Tokyo Spice Tempura
Tempura, a delectable Japanese dish, traces its origins back to the 16th century when Portuguese missionaries introduced the technique to Japan. Over the centuries, tempura evolved and became a celebrated part of Japanese cuisine, enjoyed for its light and crispy texture. Tokyo, being a culinary epicenter, has refined tempura through intricate techniques and unique flavors, giving rise to Tokyo Spice Tempura, a modern twist on the classic dish. Infused with a blend of traditional Japanese spices, this variant offers a delightful balance of flavors that can elevate your tempura experience.
Ingredients
- Shrimp - 500g, peeled and deveined
- Pumpkin - 200g, sliced thinly
- Sweet Potato - 200g, sliced thinly
- Eggplant - 200g, sliced
- Tempura Batter Mix - 150g
- Ice Water - 200ml
- Soy Sauce - 100ml
- Wasabi - a pinch
- Ginger - 1 tablespoon, grated
- Shichimi Togarashi - 1 teaspoon
- Vegetable Oil - for frying
- Flour - 50g, for dusting
Preparation
The key to a good batter is keeping the ingredients cold. Start by chilling a mixing bowl and the ice water. Once chilled, in a separate large bowl, add the tempura batter mix and slowly stir in the ice water until the mixture is just combined. It’s important not to overmix to keep the batter airy.
Preparing the Ingredients
Shrimp
Ensure that the shrimp is fresh and deveined. Pat them dry with paper towels and dust lightly with flour. This helps the batter adhere properly.
Vegetables
Slice the pumpkin, sweet potato, and eggplant into uniform thin slices. Dust them with flour as well. Uniform slicing ensures even cooking and a consistent texture across all pieces.
Cooking Process
- Heat the vegetable oil in a deep pan to 180°C. Use a thermometer to ensure consistent heat. The oil should be deep enough for the shrimp and vegetables to submerge and cook evenly.

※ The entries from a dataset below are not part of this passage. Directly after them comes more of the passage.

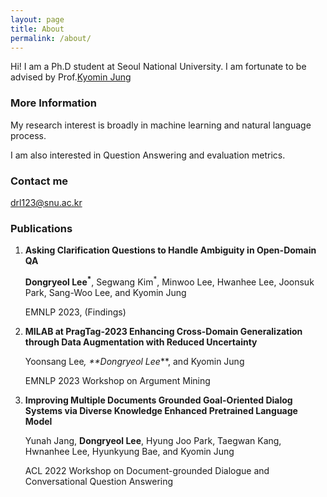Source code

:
 ```yaml
---
layout: page
title: About
permalink: /about/
---
```


Hi! I am a Ph.D student at Seoul National University. I am fortunate to be advised by Prof.[Kyomin Jung](http://milab.snu.ac.kr/kjung/index.html)

### More Information

My research interest is broadly in machine learning and natural language process. 

I am also interested in Question Answering and evaluation metrics.

### Contact me

[drl123@snu.ac.kr](mailto:drl123@snu.ac.kr)

### Publications

1. **Asking Clarification Questions to Handle Ambiguity in Open-Domain QA**

   **Dongryeol Lee<sup>*</sup>**, Segwang Kim<sup>*</sup>, Minwoo Lee, Hwanhee Lee, Joonsuk Park, Sang-Woo Lee, and Kyomin Jung

   EMNLP 2023, (Findings)





3. **MILAB at PragTag-2023 Enhancing Cross-Domain Generalization through Data Augmentation with Reduced Uncertainty**

   Yoonsang Lee<sup>*</sup>, **Dongryeol Lee<sup>*</sup>**, and Kyomin Jung

   EMNLP 2023 Workshop on Argument Mining





5. **Improving Multiple Documents Grounded Goal-Oriented Dialog Systems via Diverse Knowledge Enhanced Pretrained Language Model**

   Yunah Jang, **Dongryeol Lee**, Hyung Joo Park, Taegwan Kang, Hwnanhee Lee, Hyunkyung Bae, and Kyomin Jung

   ACL 2022 Workshop on Document-grounded Dialogue and Conversational Question Answering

- Dip the shrimp and vegetables one by one into the batter, covering them completely, then gently place them into the hot oil. Be careful not to overcrowd the pan as it will lower the oil’s temperature, leading to less crispy tempura.
- Fry the shrimp for about 2-3 minutes and the vegetables for about 3-4 minutes, or until golden and crisp. Use a cooking timer to track this precisely.
- Once cooked, use a slotted spoon to remove the tempura, allowing excess oil to drip back into the pan, and place them on paper towels to drain further.
Serving Suggestions
Tokyo Spice Tempura is best enjoyed immediately to relish the crispy texture. Serve it with a dipping sauce made by mixing soy sauce, wasabi, and ginger. For an added kick, sprinkle shichimi togarashi on top to enhance the dish’s spicy profile.
This delightful dish pairs beautifully with steamed rice or a bowl of soba noodles, creating a harmonious combination of flavors and textures that epitomizes Japanese cuisine at its finest. Enjoy your culinary journey into the heart of Tokyo with this simple yet exquisite delight.